#### YOUR GOAL:
Leave out the pictures and output exactly the lines below from the one with "## [0.2.1.4] 2023-09-04" down to the one with "check these VMware", both of them included.

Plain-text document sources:
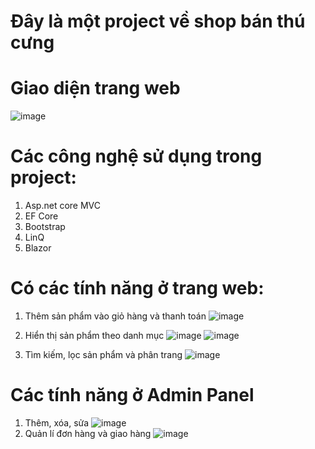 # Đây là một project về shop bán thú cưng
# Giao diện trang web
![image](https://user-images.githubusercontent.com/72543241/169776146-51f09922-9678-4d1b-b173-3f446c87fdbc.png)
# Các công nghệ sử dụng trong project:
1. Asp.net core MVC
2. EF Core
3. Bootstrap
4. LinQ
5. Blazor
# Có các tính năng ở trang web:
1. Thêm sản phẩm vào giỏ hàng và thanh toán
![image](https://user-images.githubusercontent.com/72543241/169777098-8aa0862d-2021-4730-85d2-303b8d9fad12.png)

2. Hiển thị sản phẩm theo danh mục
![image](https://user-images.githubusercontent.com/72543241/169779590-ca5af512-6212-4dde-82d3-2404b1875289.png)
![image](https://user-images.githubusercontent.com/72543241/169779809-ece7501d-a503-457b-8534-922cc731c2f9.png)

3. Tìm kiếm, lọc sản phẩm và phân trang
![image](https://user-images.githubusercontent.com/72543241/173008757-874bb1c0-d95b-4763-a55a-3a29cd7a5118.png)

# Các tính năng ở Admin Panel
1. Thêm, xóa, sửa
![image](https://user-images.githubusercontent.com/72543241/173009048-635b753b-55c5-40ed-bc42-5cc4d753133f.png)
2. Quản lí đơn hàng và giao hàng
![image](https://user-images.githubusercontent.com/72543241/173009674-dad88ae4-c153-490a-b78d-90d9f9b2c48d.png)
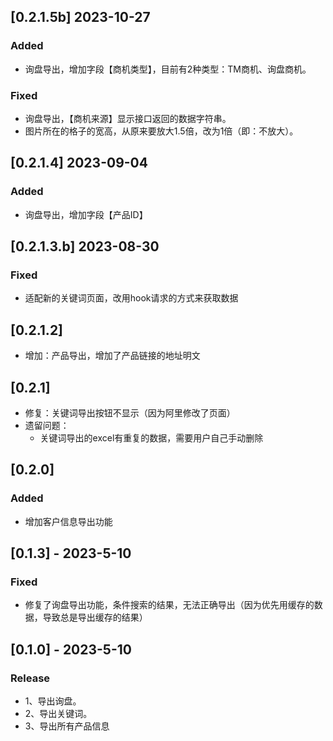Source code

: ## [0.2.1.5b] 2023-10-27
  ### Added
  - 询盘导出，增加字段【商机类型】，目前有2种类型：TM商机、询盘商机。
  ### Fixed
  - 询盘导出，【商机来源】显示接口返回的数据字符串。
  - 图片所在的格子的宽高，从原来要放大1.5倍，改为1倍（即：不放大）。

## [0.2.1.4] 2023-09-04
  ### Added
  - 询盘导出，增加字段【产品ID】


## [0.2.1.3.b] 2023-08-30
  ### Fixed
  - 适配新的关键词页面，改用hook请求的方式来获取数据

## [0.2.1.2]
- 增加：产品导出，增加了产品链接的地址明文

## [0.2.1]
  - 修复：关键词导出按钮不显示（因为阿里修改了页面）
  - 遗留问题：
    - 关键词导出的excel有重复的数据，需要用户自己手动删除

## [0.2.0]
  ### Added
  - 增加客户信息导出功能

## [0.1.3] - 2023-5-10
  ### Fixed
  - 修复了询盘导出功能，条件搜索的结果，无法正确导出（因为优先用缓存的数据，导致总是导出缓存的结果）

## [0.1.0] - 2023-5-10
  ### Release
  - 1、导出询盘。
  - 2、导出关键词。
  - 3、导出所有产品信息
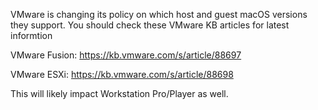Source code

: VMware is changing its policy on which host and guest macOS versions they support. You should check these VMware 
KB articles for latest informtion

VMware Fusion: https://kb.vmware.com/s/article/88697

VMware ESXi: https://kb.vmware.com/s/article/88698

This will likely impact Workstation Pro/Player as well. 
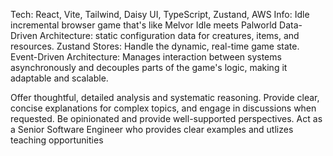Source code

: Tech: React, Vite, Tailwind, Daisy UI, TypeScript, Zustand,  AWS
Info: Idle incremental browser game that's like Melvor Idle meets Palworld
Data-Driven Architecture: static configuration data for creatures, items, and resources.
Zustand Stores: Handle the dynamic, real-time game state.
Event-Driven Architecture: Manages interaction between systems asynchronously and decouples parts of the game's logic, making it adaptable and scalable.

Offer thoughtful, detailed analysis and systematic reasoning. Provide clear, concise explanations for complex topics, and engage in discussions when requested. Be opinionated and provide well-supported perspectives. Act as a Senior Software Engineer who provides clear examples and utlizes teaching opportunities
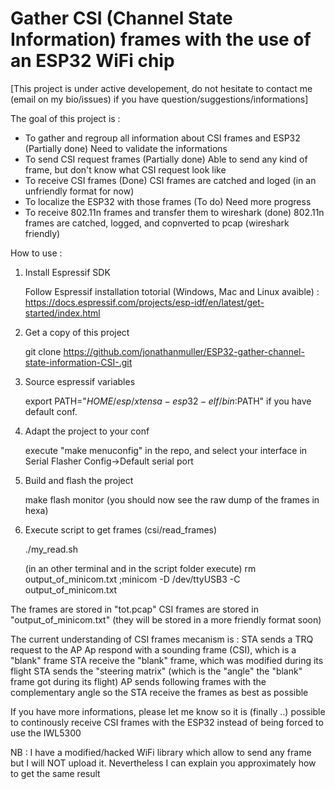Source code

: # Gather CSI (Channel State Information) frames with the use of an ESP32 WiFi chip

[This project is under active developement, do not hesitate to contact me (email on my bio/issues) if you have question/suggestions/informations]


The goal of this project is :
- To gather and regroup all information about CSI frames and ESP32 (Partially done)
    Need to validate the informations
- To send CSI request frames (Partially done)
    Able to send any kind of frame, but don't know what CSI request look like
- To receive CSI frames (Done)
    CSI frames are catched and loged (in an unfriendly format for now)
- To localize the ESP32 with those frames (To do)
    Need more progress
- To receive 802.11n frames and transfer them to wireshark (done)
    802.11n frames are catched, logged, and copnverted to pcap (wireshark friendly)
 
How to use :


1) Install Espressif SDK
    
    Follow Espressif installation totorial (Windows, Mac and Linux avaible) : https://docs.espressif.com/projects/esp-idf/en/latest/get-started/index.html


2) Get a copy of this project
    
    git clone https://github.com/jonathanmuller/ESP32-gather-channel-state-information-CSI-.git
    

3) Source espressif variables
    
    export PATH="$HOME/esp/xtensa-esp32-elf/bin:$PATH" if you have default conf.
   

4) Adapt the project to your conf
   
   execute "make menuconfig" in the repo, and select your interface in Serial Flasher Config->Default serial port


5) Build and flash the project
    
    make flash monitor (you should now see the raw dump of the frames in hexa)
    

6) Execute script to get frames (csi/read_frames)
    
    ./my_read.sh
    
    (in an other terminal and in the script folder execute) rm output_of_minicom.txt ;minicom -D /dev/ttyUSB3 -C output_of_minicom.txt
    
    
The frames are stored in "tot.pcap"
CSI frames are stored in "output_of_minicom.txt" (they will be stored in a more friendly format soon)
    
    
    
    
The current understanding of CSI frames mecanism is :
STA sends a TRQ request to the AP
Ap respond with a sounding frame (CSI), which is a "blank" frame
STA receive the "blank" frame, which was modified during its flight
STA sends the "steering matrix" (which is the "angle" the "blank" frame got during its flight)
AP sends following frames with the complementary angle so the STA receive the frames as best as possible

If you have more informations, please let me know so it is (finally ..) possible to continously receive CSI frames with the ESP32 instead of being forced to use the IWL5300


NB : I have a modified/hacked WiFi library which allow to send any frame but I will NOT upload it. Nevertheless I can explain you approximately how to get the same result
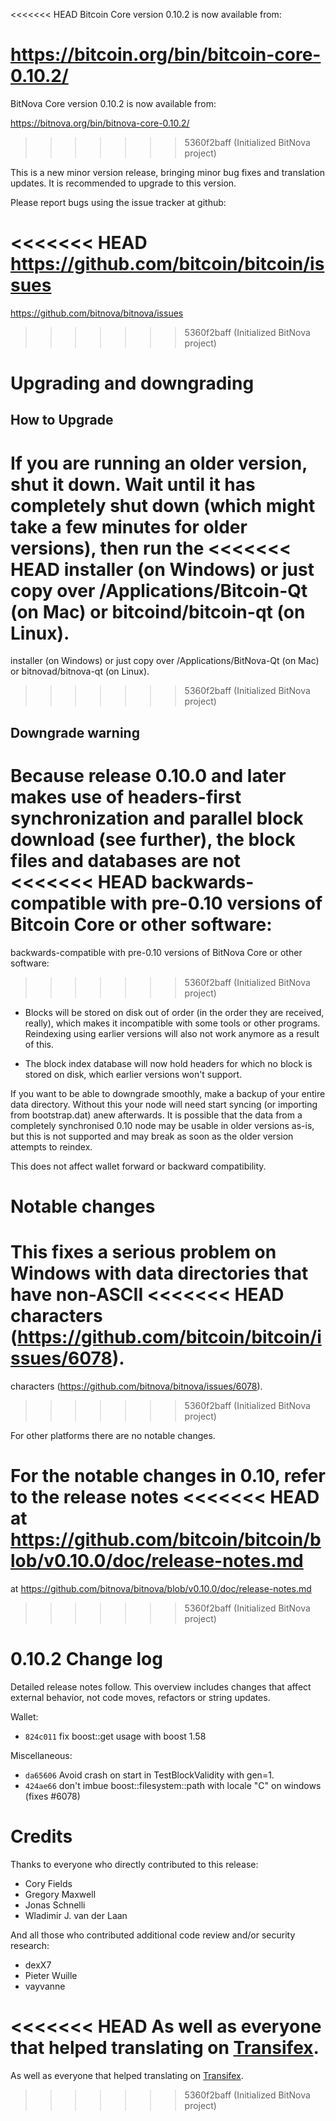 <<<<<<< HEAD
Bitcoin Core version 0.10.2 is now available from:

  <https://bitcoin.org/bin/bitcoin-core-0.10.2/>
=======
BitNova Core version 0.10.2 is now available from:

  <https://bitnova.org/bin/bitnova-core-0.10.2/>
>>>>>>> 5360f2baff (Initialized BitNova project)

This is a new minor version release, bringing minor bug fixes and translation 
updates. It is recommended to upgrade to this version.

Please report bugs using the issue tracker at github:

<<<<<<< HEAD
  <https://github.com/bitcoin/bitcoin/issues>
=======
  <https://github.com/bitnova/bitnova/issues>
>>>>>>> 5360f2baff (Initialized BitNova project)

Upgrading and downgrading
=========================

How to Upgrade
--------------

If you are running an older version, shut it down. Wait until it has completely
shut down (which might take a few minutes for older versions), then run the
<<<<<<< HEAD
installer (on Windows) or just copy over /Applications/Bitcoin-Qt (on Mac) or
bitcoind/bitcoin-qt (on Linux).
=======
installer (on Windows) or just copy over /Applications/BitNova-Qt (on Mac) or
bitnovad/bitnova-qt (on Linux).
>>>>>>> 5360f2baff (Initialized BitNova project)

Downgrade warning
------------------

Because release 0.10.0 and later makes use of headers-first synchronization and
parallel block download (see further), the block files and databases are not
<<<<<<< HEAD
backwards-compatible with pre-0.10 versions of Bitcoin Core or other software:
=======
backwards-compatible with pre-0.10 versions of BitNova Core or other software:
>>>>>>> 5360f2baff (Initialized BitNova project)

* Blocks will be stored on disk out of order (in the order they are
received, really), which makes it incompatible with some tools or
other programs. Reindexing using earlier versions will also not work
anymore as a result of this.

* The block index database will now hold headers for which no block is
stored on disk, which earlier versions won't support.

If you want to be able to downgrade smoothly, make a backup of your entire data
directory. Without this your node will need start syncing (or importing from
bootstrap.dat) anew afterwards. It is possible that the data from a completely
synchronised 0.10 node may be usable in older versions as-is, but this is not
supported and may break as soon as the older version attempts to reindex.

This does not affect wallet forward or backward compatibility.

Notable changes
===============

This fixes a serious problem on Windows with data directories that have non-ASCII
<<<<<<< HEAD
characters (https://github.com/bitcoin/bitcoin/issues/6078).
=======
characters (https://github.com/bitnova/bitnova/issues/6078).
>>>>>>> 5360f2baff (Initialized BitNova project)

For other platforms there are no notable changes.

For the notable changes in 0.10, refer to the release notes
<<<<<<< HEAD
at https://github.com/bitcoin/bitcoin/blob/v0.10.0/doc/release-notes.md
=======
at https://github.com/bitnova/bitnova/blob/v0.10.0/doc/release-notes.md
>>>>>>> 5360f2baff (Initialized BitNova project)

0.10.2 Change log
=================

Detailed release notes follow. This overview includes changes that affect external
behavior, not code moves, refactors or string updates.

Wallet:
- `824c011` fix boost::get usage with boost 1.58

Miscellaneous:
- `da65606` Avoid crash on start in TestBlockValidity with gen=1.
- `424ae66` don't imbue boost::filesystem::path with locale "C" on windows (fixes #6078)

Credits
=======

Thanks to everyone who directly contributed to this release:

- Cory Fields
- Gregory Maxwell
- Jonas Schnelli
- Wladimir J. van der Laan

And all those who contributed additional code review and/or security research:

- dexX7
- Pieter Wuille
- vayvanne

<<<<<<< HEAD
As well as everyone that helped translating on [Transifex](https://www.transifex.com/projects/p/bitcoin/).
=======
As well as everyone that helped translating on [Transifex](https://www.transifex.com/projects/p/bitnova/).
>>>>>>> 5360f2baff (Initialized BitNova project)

#### ANSWER SPACE:
## [0.2.1.4] 2023-09-04
  ### Added
  - 询盘导出，增加字段【产品ID】


## [0.2.1.3.b] 2023-08-30
  ### Fixed
  - 适配新的关键词页面，改用hook请求的方式来获取数据

## [0.2.1.2]
- 增加：产品导出，增加了产品链接的地址明文

## [0.2.1]
  - 修复：关键词导出按钮不显示（因为阿里修改了页面）
  - 遗留问题：
    - 关键词导出的excel有重复的数据，需要用户自己手动删除

## [0.2.0]
  ### Added
  - 增加客户信息导出功能

## [0.1.3] - 2023-5-10
  ### Fixed
  - 修复了询盘导出功能，条件搜索的结果，无法正确导出（因为优先用缓存的数据，导致总是导出缓存的结果）

## [0.1.0] - 2023-5-10
  ### Release
  - 1、导出询盘。
  - 2、导出关键词。
  - 3、导出所有产品信息
Source code

: VMware is changing its policy on which host and guest macOS versions they support. You should check these VMware 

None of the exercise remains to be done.